Goal of the exercise ▸ Copy out each line below that has the word "para" in it.

==== Source material ====

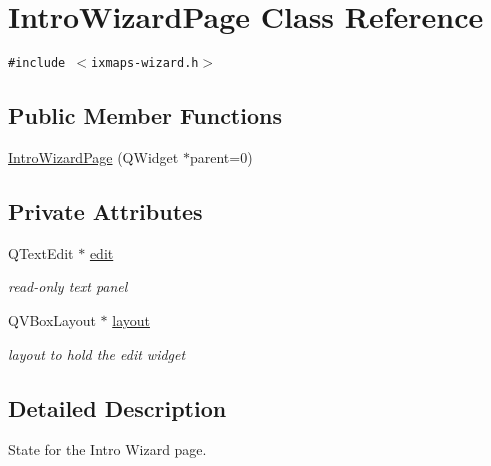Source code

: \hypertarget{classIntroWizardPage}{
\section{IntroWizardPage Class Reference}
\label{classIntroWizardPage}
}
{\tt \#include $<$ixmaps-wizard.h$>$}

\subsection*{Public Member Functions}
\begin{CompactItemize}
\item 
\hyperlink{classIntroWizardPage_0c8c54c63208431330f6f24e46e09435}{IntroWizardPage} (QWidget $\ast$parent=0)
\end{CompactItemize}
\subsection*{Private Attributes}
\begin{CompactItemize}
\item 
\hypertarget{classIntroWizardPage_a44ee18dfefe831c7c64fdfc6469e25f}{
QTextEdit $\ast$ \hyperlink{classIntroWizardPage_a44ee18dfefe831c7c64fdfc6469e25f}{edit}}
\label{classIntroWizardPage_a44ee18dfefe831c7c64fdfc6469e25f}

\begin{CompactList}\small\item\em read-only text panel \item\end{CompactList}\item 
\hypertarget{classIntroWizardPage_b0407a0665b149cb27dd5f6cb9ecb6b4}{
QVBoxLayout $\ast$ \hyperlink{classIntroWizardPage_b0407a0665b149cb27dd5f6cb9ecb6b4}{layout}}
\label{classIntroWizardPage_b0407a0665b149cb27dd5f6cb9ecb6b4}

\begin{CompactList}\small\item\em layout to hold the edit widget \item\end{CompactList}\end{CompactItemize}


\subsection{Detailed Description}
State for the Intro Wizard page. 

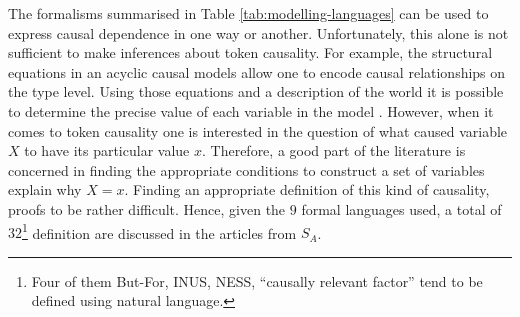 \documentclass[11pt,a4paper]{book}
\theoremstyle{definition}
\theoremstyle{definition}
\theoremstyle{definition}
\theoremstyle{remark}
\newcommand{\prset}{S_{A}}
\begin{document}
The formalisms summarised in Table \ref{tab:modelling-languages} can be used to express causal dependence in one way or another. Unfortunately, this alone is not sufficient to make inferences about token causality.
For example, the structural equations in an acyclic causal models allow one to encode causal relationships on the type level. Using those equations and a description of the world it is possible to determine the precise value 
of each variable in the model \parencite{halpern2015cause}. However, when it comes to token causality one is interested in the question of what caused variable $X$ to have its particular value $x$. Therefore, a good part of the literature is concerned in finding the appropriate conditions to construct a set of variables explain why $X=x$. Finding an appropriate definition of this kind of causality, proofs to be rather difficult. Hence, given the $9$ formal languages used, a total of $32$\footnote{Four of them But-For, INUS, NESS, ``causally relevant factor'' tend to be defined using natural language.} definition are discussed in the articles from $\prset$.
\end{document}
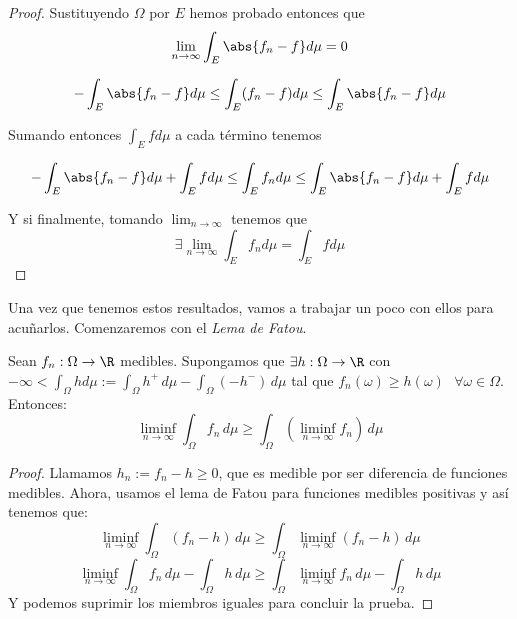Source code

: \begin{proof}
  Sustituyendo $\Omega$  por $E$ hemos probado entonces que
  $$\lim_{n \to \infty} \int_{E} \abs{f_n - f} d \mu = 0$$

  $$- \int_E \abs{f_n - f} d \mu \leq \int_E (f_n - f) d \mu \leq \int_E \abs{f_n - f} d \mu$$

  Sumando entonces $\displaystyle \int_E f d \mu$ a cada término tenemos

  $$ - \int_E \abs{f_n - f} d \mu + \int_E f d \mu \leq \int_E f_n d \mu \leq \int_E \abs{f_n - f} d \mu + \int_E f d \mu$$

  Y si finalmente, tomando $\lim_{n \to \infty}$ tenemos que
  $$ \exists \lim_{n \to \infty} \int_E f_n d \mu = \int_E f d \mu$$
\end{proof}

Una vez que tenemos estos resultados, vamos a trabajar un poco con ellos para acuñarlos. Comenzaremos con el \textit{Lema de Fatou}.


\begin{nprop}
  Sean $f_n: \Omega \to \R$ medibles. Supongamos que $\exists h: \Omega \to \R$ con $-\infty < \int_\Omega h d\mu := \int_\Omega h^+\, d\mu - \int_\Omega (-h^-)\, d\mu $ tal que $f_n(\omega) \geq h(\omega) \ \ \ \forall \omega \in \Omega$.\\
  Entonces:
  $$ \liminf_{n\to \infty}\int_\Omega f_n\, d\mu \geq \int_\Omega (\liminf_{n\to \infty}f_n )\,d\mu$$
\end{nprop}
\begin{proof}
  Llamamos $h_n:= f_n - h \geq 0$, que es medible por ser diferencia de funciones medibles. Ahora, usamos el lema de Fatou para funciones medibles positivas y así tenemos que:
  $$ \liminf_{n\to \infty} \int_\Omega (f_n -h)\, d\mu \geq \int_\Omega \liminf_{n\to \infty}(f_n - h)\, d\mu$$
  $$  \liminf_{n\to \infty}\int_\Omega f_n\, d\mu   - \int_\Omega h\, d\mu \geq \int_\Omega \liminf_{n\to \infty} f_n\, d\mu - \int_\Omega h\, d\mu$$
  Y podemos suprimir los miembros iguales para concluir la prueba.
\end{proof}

====
==== Source material ====

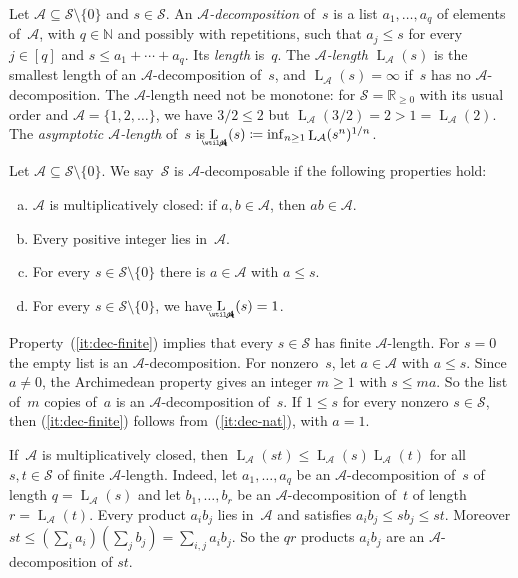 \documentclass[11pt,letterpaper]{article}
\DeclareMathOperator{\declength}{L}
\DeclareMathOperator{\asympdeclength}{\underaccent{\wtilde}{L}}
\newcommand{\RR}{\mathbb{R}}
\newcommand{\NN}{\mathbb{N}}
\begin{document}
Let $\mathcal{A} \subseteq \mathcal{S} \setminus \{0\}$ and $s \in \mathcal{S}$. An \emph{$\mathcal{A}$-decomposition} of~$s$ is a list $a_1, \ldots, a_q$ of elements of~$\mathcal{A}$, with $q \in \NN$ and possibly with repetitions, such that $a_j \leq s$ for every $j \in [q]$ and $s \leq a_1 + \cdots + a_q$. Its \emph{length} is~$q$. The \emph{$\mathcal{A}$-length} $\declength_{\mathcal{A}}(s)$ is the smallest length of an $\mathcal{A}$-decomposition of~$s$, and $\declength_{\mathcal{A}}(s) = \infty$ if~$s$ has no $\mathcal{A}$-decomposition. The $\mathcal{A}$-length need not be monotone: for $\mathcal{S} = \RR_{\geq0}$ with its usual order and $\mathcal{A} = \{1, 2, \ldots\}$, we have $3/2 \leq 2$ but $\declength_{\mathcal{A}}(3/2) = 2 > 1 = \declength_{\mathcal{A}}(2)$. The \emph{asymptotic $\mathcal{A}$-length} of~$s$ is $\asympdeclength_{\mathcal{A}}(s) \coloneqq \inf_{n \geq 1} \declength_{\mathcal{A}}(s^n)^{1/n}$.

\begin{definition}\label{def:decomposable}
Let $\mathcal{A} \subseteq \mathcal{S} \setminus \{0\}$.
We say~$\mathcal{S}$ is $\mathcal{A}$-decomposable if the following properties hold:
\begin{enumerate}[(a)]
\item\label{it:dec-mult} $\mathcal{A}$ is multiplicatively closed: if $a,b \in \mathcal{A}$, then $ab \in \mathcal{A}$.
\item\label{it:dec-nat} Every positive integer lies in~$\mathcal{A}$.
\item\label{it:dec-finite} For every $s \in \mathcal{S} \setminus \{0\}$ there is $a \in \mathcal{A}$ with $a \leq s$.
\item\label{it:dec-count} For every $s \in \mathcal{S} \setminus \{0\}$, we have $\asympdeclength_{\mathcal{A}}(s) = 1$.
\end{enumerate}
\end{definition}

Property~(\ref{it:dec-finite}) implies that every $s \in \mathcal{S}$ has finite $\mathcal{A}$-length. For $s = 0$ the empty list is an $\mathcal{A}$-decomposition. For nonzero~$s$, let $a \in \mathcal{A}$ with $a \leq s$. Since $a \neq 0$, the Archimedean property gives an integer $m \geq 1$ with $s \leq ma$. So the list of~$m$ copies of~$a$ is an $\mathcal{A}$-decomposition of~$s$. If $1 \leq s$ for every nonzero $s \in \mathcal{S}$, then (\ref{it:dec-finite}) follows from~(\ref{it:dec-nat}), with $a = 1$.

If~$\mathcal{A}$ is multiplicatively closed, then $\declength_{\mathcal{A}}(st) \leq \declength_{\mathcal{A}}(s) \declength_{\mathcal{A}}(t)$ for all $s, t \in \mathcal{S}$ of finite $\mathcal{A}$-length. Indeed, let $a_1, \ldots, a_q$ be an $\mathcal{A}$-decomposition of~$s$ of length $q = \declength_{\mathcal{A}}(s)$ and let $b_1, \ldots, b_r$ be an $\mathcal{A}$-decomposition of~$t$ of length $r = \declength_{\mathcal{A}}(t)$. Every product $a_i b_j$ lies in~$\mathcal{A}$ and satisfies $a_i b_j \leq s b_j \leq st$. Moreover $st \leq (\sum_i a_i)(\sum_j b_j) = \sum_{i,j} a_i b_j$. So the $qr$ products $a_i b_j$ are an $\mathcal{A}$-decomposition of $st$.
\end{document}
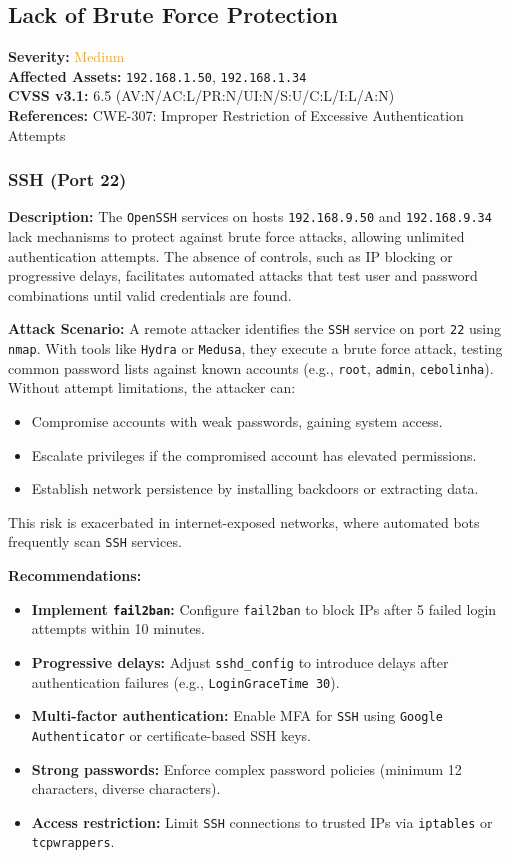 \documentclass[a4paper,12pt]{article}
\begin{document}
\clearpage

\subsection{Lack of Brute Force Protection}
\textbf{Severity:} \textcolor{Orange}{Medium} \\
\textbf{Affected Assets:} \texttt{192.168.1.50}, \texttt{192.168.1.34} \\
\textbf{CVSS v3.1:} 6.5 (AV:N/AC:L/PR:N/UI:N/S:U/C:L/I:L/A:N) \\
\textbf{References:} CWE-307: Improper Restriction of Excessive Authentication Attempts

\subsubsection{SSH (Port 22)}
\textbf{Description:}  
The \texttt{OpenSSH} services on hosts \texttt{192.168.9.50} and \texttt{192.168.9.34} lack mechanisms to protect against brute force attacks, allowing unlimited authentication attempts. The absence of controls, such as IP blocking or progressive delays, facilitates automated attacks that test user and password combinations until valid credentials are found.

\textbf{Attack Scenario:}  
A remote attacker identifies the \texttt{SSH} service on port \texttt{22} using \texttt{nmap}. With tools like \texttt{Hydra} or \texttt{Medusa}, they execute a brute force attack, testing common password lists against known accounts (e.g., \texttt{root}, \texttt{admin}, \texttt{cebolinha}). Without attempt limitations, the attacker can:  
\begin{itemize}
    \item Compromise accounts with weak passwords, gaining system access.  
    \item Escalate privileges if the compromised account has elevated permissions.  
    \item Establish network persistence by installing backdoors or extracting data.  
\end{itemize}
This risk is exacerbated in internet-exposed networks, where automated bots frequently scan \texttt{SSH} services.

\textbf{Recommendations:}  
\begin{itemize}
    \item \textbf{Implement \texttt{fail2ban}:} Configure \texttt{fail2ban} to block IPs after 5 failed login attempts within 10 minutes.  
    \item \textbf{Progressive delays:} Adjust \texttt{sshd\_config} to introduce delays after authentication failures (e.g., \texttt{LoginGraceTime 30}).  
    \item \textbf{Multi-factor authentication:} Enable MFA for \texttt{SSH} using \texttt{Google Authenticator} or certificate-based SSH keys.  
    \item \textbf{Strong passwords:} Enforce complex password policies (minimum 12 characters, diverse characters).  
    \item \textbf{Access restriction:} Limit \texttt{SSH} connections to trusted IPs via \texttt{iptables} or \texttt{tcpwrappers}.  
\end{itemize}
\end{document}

====

Solution ▸
Una vez que tenemos estos resultados, vamos a trabajar un poco con ellos para acuñarlos. Comenzaremos con el \textit{Lema de Fatou}.
  Llamamos $h_n:= f_n - h \geq 0$, que es medible por ser diferencia de funciones medibles. Ahora, usamos el lema de Fatou para funciones medibles positivas y así tenemos que:
  Y podemos suprimir los miembros iguales para concluir la prueba.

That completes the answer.